Imagine a scenario - Pat and Chris go out to dinner. Chris is a refugee from abroad and lives in a state of poverty. Pat is getting to know Chris, so she invites her out. However, when the bill comes, Chris insists on paying for the meal. (Trust me. It has to do with dementia.)
Knowing how little money Chris has, Pat offers several times to pay, but Chris will not give in.
Wanting to help in some way, Pat offers to leave the tip. But this time, Chris says that it is not necessary to leave a tip.
Knowing that Chris is not familiar with the American culture, Pat insists on the importance of leaving a tip. Chris becomes irritated.
On the way home, Chris cannot find her keys. Together, they look everywhere but they cannot find the keys. Chris declares that she will ask a neighbor to break down her apartment door.
Pat suggests that Chris come home with her instead and return in the morning when the office is open to get new copies of the keys. Chris says no.
Pat explains that breaking down the door will result in a huge additional cost. Chris says no.
Pat pleads with Chris to reconsider. Chris says, “You can leave now. I no longer want to be friends with you.”
As an American, this can be a very confusing scene. We are so logic-oriented that we cannot see why Chris is so offended by Pat’s attempts to help through reasoning and explanation.
The Peel
Before Ben ever got dementia, I was equally baffled by my interactions with him. If I tried to explain something to him, he would get angry at me. If I corrected his understanding of the rules of a game, he would say I was “too competitive”. If I closed the windows that he had left open in the middle of winter, he called me controlling. I could not understand what I was doing to cause him to treat me with such contempt.
Then he got dementia. Everyone knows that a person’s ability to reason dissolves when they get dementia. The number one rule when dealing with dementia is Don’t Argue!
One day, we were going out. When I tried to lock the door, he prevented me. I began to reason with him about the importance of locking the door. The more I gave my arguments, the more agitated he became. He physically blocked the door so that I couldn’t lock it. The end result was a big blow-up.
The Fruit
From that experience, I began to understand the big picture. Both Chris and Ben respond to honor, not logic. My attempts to reason with either of them (yes, I was Pat in the story) were actually acts of shame in their eyes.

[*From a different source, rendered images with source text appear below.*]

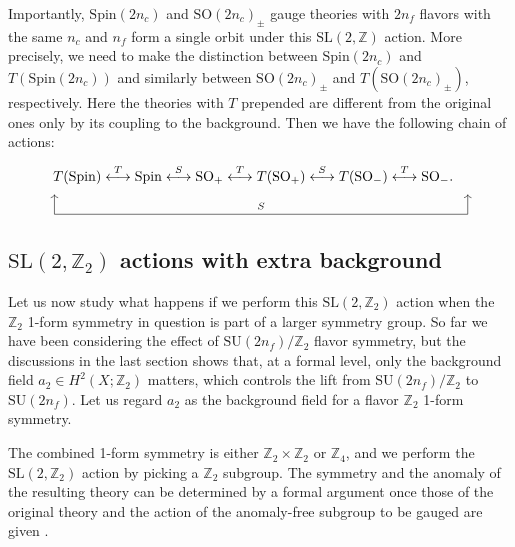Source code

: \documentclass[12pt]{article}
\numberwithin{equation}{section}
\def\bZ{\mathbb{Z}}
\def\SU{\mathrm{SU}}
\def\SO{\mathrm{SO}}
\def\Spin{\mathrm{Spin}}
\def\SL{\mathrm{SL}}
\begin{document}
Importantly, $\Spin(2n_c)$ and $\SO(2n_c)_\pm$  gauge theories with $2n_f$ flavors with the same $n_c$ and $n_f$ form a single orbit under this $\SL(2,\bZ)$ action.
More precisely, we need to make the distinction between $\Spin(2n_c)$ and $T(\Spin(2n_c))$ and  similarly between $\SO(2n_c)_\pm$ and $T(\SO(2n_c)_\pm)$, respectively.
Here the theories with $T$ prepended are different from the original ones only by its coupling to the background.
Then we have the following chain of actions: \begin{equation}
\begin{tikzpicture}
	\node at (0,0) {$
		T(\Spin) \stackrel{T}{\longleftrightarrow} 
		\Spin \stackrel{S}{\longleftrightarrow} 
		\SO_+ \stackrel{T}{\longleftrightarrow} 
		T(\SO_+) \stackrel{S}{\longleftrightarrow} 
		T(\SO_-) \stackrel{T}{\longleftrightarrow} 
		\SO_-.
	$};
	\draw[->] (-5,-1) -- (-5,-0.5);
	\draw[->] (5.4,-1) -- (5.4,-0.5);
	\draw (-5,-1) -- node[above] {\scriptsize $S$} (5.4,-1);
\end{tikzpicture}
\end{equation}

\subsection{$\SL(2,\bZ_2)$ actions with extra background}

Let us now study what happens if we perform this $\SL(2,\bZ_2)$ action when the $\bZ_2$ 1-form symmetry in question is part of a larger symmetry group.
So far we have been considering the effect of $\SU(2n_f)/\bZ_2$ flavor symmetry,
but the discussions in the last section shows that, at a formal level, only the background field $a_2 \in H^2(X;\bZ_2)$ matters, which controls the lift from $\SU(2n_f)/\bZ_2$ to $\SU(2n_f)$.
Let us regard $a_2$ as the background field for a flavor $\bZ_2$ 1-form symmetry.

The combined 1-form symmetry is either $\bZ_2\times \bZ_2$ or $\bZ_4$,
and we perform the $\SL(2,\bZ_2)$ action  by picking a $\bZ_2$ subgroup.
The symmetry and the anomaly of the resulting theory can be determined by a formal argument once those of the original theory 
and the action of the anomaly-free subgroup to be gauged are given \cite{Tachikawa:2017gyf}.
\end{document}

Due to cultural differences, gender nuances, or mental capacities, we are often faced with the choice to honor with fibs or shame with facts.
Pat’s reasoning was correct, but she shamed Chris by exposing her poverty and her ignorance. She could have honored Chris by thanking her for dinner and indicating that Chris was adult enough to make her own decisions regarding her keys. On the way out of the restaurant, she could have discreetly left cash on the table for the tip without Chris seeing her.
And instead of shaming Ben with arguments about leaving the house unlocked, it would have been better to honor his decision to his face. Then once he got in the car, I could have “suddenly remembered” something I needed to get from inside the house. Retrieving a water bottle would have given me the opportunity to lock the house without disgracing Ben.
Don’t Argue! means Don’t worry about the facts! Show honor however you can - listening for 20 minutes to the same complaint you’ve heard before, bending the rules of the game, using reams of paper to print documents that don’t make sense, letting him think Sunny-D is as good as OJ, having compassion about cell phones being so messed up, etc. We create battles by pressing the truth. We create peace by showing honor. After the battles, we can fix any issues and sooth our egos.
Lord, I have used logic my entire life to deal with situations. Please teach me how to show honor first. Let me let go of being correct and instead patiently show love.